The term might not make sense to a lot of people, but mourning is in fact a profession that has existed in many cultures for centuries. There are references to professional mourning in the bible, in classic literature, and even in today’s world where many services have started that will provide professional mourners for a modern funeral. Two of the most notable and well-known cultures that have traditionally used the services of professional mourners are Italy and China, by taking a look at this interesting perspective on funeral services; you might have your beliefs about grief changed.
Professional Mourners in China
In Chinese customs, professional mourning dates all the way back to the Emperor Wu of Han (somewhere around 156 to 87 BC). From this dynasty on, mourners could be hired to attend funerals and display grief.
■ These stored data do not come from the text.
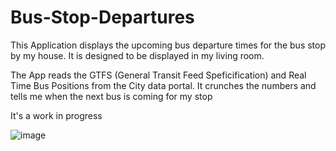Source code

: # Bus-Stop-Departures

This Application displays the upcoming bus departure times for the bus stop by my house. It is designed to be displayed in my living room.

The App reads the GTFS (General Transit Feed Speficification) and Real Time Bus Positions from the City data portal. It crunches the numbers and tells me when the next bus is coming for my stop

It's a work in progress

![image](https://user-images.githubusercontent.com/63479105/163631375-2186a698-c956-467a-a041-62823c7dbe49.png)
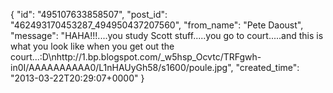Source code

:  {
   "id": "495107633858507",
   "post_id": "462493170453287_494950437207560",
   "from_name": "Pete Daoust",
   "message": "HAHA!!!....you study Scott stuff.....you go to court.....and this is what you look like when you get out the court...:D\nhttp://1.bp.blogspot.com/_w5hsp_Ocvtc/TRFgwh-in0I/AAAAAAAAAA0/L1nHAUyGh58/s1600/poule.jpg",
   "created_time": "2013-03-22T20:29:07+0000"
 }
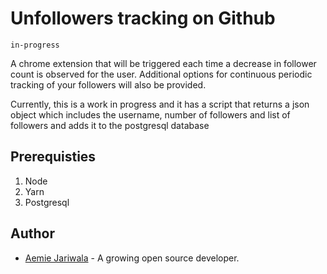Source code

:# Unfollowers tracking on Github 
`in-progress`

A chrome extension that will be triggered each time a decrease in follower count is observed for the user. Additional options for continuous periodic tracking of your followers will also be provided. 

Currently, this is a work in progress and it has a script that returns a json object which includes the username, number of followers and list of followers and adds it to the postgresql database

## Prerequisties 
1. Node
2. Yarn 
3. Postgresql

## Author 
* [Aemie Jariwala](https://github.com/AemieJ) - A growing open source developer.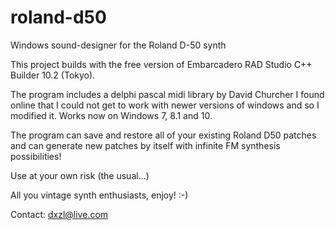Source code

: # roland-d50
Windows sound-designer for the Roland D-50 synth

This project builds with the free version of Embarcadero RAD Studio C++ Builder 10.2 (Tokyo).

The program includes a delphi pascal midi library by David Churcher I found online that I could not get to work with newer versions of windows and so I modified it. Works now on Windows 7, 8.1 and 10.

The program can save and restore all of your existing Roland D50 patches and can generate new patches by itself with infinite FM synthesis possibilities!

Use at your own risk (the usual...)

All you vintage synth enthusiasts, enjoy! :-)

Contact: dxzl@live.com
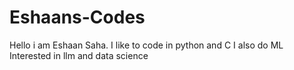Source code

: # Eshaans-Codes
Hello i am Eshaan Saha. I like to code in python and C
I also do ML
Interested in llm and data science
The reasons for this type of grief stem from Chinese beliefs in the importance of honouring the dead—professional mourners served as added piece of drama and theatrics that was mean to give a departed loved one a truly spectacular and honorary send off.
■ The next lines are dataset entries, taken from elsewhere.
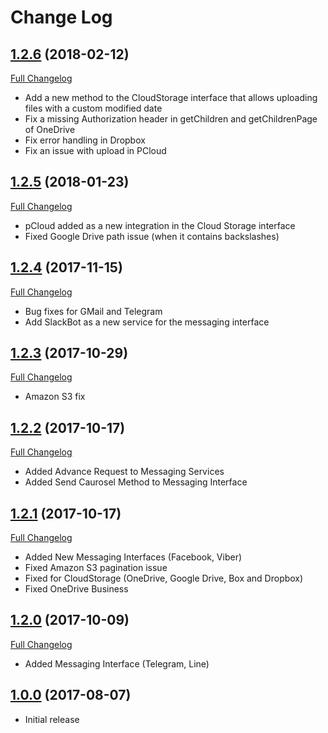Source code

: # Change Log

## [1.2.6](https://github.com/CloudRail/cloudrail-si-xamarin-android-sdk/tree/1.2.6) (2018-02-12)
[Full Changelog](https://github.com/CloudRail/cloudrail-si-xamarin-android-sdk/compare/1.2.5...1.2.6)

* Add a new method to the CloudStorage interface that allows uploading files with a custom modified date
* Fix a missing Authorization header in getChildren and getChildrenPage of OneDrive
* Fix error handling in Dropbox
* Fix an issue with upload in PCloud

## [1.2.5](https://github.com/CloudRail/cloudrail-si-xamarin-android-sdk/tree/1.2.5) (2018-01-23)
[Full Changelog](https://github.com/CloudRail/cloudrail-si-xamarin-android-sdk/compare/1.2.4...1.2.5)

* pCloud added as a new integration in the Cloud Storage interface
* Fixed Google Drive path issue (when it contains backslashes)

## [1.2.4](https://github.com/CloudRail/cloudrail-si-xamarin-android-sdk/tree/1.2.4) (2017-11-15)
[Full Changelog](https://github.com/CloudRail/cloudrail-si-xamarin-android-sdk/compare/1.2.3...1.2.4)

* Bug fixes for GMail and Telegram
* Add SlackBot as a new service for the messaging interface

## [1.2.3](https://github.com/CloudRail/cloudrail-si-xamarin-android-sdk/tree/1.2.3) (2017-10-29)
[Full Changelog](https://github.com/CloudRail/cloudrail-si-xamarin-android-sdk/compare/1.2.2...1.2.3)

* Amazon S3 fix

## [1.2.2](https://github.com/CloudRail/cloudrail-si-xamarin-android-sdk/tree/1.2.2) (2017-10-17)
[Full Changelog](https://github.com/CloudRail/cloudrail-si-xamarin-android-sdk/compare/1.2.1...1.2.2)

* Added Advance Request to Messaging Services
* Added Send Caurosel Method to Messaging Interface

## [1.2.1](https://github.com/CloudRail/cloudrail-si-xamarin-android-sdk/tree/1.2.1) (2017-10-17)
[Full Changelog](https://github.com/CloudRail/cloudrail-si-xamarin-android-sdk/compare/1.2.0...1.2.1)

* Added New Messaging Interfaces (Facebook, Viber)
* Fixed Amazon S3 pagination issue
* Fixed for CloudStorage (OneDrive, Google Drive, Box and Dropbox)
* Fixed OneDrive Business

## [1.2.0](https://github.com/CloudRail/cloudrail-si-xamarin-android-sdk/tree/1.2.0) (2017-10-09)
[Full Changelog](https://github.com/CloudRail/cloudrail-si-android-sdk/compare/1.2.0...1.0.0)

* Added Messaging Interface (Telegram, Line)

## [1.0.0](https://github.com/CloudRail/cloudrail-si-xamarin-android-sdk/tree/1.0.0) (2017-08-07)
- Initial release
In today’s China, the practice has mostly disappeared, but there remain some performers who really tap into this theatrical aspect and have found work at modern burials. Some Chinese performers who are hired to attend funerals say that they help people who grieving to break through, and feel comfortable in really allowing themselves to become upset, releasing their sadness and grief in ways that they might not have otherwise. Even more interesting, many of these performers will then stick around after the funeral to entertain the family members thus trying to liven their spirits after helping them to express such deep sorrow.
Mourners in Europe
The image of the Sicilian women all in black and keening at a graveside is perhaps the best known image of professional mourners in Europe, but people brought in to cry and wail along with grieving family members occurred also in Ireland and even in England. Throughout the Victorian age, women and men dressed in black were hired to follow the procession or attend the funeral and heighten the atmosphere of mourning for all those involved. Many churches tried to discourage the practice, hoping that people would better embrace the promise of heaven.
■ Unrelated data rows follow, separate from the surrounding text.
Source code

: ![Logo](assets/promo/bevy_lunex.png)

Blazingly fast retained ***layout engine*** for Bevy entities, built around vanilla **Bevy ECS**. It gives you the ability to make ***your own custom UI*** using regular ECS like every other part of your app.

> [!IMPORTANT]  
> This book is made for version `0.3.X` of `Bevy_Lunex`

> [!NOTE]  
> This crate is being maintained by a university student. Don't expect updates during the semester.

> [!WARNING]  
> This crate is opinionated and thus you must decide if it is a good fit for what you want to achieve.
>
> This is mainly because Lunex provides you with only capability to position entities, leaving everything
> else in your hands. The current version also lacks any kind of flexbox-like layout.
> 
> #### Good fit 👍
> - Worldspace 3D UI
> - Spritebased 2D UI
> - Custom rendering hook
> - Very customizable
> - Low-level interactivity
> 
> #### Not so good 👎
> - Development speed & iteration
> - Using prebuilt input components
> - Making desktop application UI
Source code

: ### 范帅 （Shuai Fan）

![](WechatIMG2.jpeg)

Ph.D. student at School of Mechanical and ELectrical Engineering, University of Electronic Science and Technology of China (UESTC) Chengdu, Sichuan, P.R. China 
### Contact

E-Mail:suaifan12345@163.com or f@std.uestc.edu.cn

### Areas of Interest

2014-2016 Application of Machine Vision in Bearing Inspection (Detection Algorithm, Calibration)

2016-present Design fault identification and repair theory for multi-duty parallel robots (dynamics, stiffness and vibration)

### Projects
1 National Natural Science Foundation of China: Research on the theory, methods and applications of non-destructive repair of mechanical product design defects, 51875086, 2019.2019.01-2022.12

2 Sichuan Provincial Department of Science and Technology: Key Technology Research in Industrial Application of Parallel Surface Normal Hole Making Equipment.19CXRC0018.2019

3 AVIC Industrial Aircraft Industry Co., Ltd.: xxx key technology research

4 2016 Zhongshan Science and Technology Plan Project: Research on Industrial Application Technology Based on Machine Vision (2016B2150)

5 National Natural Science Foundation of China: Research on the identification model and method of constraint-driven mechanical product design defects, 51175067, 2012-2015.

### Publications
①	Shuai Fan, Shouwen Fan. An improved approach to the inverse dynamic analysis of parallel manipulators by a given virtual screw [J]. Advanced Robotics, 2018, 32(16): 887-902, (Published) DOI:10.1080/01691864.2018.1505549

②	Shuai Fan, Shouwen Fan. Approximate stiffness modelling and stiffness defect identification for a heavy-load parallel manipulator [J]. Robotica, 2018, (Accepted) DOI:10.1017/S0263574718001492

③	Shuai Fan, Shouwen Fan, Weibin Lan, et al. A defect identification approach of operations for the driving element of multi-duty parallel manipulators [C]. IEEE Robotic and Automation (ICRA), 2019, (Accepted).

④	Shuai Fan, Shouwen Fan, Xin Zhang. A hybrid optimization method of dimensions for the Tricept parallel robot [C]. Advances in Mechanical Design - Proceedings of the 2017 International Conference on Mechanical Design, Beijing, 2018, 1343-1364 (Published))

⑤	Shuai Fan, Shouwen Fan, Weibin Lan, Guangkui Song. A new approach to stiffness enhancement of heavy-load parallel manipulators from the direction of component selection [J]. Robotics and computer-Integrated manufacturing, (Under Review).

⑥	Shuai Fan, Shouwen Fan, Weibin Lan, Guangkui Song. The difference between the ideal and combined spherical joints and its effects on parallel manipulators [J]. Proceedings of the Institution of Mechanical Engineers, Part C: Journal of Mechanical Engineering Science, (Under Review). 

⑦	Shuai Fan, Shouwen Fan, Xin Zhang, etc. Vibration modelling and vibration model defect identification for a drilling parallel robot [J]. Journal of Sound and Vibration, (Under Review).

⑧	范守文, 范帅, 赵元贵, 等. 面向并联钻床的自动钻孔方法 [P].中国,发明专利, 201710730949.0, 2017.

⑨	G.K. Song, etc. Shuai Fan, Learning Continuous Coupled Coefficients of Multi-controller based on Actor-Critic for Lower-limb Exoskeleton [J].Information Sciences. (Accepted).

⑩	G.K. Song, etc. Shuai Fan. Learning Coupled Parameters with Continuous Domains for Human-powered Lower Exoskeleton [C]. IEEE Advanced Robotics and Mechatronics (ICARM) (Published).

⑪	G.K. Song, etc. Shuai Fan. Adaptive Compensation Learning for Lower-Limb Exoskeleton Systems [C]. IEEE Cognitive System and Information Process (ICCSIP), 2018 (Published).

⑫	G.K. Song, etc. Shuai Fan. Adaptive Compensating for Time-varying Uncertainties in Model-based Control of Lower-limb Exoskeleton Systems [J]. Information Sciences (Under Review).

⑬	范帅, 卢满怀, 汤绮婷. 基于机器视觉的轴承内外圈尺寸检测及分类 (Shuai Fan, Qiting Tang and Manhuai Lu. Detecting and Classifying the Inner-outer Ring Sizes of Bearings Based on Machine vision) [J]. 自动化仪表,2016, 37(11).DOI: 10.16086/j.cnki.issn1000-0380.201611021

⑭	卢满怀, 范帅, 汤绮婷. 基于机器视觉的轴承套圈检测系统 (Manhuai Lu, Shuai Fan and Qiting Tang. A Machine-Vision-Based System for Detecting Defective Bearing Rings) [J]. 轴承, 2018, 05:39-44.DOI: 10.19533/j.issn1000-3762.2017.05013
Professional Mourners Today
Even though many of these practices were completely left behind within the last century, there has been resurgence outside of China. In the Ivory Coast of Africa, the profession is quite respected and sought-after. Women can make several hundred dollars a day by expressing their grief for people they might not have ever known. Even here in England, some companies have started offering the services of professional actors that will learn details about the deceased and attend services, acting like distraught friends that are sad to have lost whoever might have passed.
It might seem strange to have people who aren’t in mourning paid to do just that, but if the practice has survived this long, it just might have benefits for those of us dealing with real grief. Perhaps it can just be comforting to not feel alone while we let difficult emotions show—if that’s the case, then professional mourners are doing a real service to those trying to say goodbye to their loved ones.